### [TASK TO COMPLETE]
Wherever the word "appear" occurs in the lines below, copy the whole line.

(Stored items from a collection)
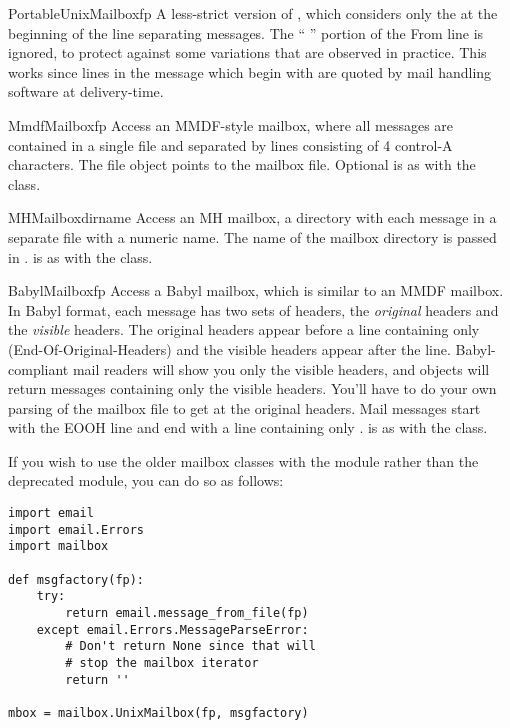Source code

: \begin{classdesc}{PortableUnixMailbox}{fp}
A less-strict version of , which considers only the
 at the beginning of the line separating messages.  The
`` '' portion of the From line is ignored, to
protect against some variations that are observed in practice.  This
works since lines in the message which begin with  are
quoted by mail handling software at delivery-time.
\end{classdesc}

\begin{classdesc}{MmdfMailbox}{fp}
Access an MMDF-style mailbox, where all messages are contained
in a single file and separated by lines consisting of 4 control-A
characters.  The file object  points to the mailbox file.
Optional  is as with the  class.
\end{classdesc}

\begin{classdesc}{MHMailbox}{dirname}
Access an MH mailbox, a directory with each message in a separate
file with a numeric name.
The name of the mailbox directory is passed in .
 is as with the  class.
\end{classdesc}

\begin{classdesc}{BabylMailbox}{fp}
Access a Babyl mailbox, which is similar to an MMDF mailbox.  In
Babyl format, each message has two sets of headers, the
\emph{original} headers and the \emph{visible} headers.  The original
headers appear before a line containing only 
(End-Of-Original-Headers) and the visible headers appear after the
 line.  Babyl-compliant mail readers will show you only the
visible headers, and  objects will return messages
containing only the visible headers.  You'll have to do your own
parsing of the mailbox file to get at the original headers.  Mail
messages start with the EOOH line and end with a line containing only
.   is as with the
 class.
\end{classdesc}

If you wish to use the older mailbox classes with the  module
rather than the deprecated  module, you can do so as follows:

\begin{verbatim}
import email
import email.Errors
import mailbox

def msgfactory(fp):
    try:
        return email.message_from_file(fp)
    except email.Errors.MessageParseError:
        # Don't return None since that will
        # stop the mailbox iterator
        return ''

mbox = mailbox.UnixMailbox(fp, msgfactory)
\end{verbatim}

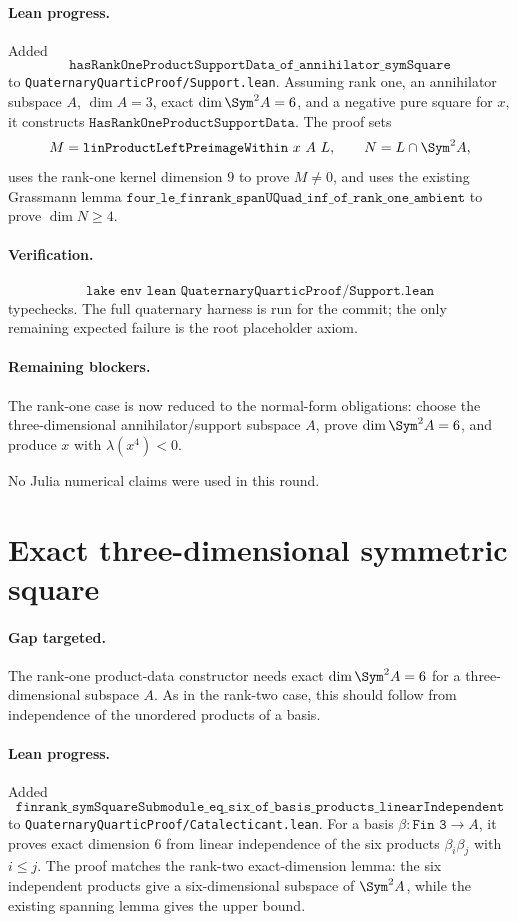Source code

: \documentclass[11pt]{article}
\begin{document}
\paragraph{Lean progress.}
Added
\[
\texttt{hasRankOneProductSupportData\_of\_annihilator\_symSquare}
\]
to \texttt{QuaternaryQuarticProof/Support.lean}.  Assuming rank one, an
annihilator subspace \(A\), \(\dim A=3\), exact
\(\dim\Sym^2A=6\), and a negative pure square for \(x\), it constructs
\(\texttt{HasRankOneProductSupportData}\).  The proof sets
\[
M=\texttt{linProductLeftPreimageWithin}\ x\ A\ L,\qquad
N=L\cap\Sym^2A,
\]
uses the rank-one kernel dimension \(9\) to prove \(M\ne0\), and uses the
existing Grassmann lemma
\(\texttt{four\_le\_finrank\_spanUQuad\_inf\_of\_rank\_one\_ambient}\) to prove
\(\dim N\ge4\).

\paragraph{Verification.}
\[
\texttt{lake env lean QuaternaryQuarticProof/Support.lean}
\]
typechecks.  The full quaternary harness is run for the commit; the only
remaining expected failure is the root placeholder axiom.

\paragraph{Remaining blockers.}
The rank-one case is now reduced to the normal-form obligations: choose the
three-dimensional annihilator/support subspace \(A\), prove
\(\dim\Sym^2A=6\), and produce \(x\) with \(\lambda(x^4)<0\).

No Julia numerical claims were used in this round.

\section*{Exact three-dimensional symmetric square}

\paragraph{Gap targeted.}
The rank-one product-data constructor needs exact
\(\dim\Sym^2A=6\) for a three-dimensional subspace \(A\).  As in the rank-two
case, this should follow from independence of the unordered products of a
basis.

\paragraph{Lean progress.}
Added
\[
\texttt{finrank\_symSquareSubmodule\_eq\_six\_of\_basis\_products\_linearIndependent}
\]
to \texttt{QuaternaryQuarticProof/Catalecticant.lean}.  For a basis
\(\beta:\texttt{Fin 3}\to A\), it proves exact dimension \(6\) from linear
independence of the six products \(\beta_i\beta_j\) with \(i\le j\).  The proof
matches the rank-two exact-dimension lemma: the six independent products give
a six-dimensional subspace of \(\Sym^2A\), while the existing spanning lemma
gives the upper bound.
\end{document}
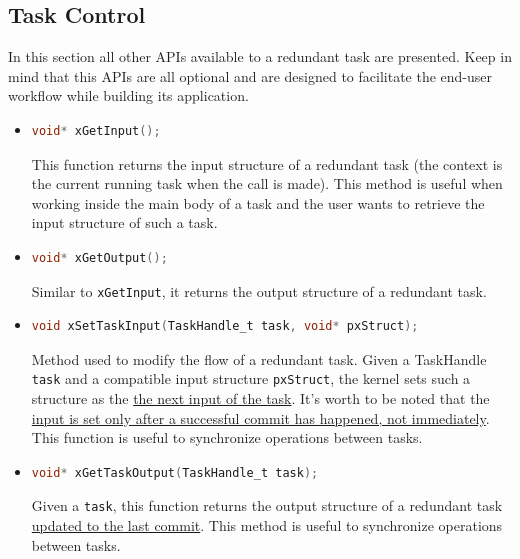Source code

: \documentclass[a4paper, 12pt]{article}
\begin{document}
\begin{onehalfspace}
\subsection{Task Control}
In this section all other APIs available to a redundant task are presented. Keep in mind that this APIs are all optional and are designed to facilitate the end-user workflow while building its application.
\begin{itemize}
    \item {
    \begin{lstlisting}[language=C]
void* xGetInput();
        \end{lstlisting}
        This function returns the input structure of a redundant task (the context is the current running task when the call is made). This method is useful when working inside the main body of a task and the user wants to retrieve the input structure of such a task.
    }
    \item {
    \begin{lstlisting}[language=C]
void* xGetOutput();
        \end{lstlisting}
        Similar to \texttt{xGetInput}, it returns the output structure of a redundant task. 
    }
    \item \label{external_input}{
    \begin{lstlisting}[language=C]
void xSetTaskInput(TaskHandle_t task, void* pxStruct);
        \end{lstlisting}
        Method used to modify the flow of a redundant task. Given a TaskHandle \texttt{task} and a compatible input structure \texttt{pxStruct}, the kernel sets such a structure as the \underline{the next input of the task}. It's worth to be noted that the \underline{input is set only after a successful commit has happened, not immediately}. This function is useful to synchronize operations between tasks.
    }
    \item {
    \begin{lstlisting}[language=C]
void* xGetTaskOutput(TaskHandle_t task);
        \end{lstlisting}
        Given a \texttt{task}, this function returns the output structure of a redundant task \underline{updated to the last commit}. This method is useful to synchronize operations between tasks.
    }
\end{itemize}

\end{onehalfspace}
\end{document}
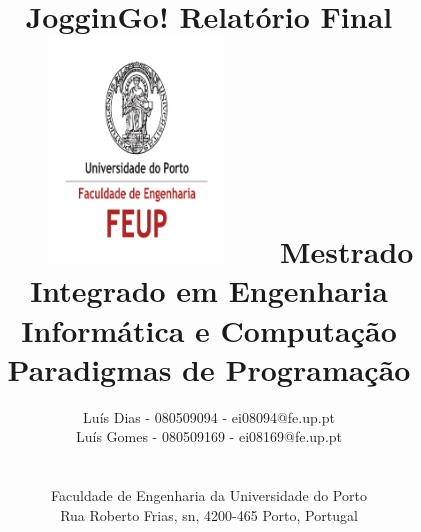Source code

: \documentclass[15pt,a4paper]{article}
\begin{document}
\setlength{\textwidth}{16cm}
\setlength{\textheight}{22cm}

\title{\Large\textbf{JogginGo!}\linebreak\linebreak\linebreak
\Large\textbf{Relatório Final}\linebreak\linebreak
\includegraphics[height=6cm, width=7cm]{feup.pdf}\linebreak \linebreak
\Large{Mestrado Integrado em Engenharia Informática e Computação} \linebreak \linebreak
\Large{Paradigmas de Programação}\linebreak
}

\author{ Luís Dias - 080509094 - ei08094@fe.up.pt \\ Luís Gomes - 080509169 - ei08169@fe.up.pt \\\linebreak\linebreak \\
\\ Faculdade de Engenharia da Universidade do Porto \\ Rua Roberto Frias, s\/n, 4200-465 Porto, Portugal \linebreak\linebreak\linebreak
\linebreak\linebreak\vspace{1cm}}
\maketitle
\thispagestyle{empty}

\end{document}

### [RESPONSE BELOW]
headers appear before a line containing only 
(End-Of-Original-Headers) and the visible headers appear after the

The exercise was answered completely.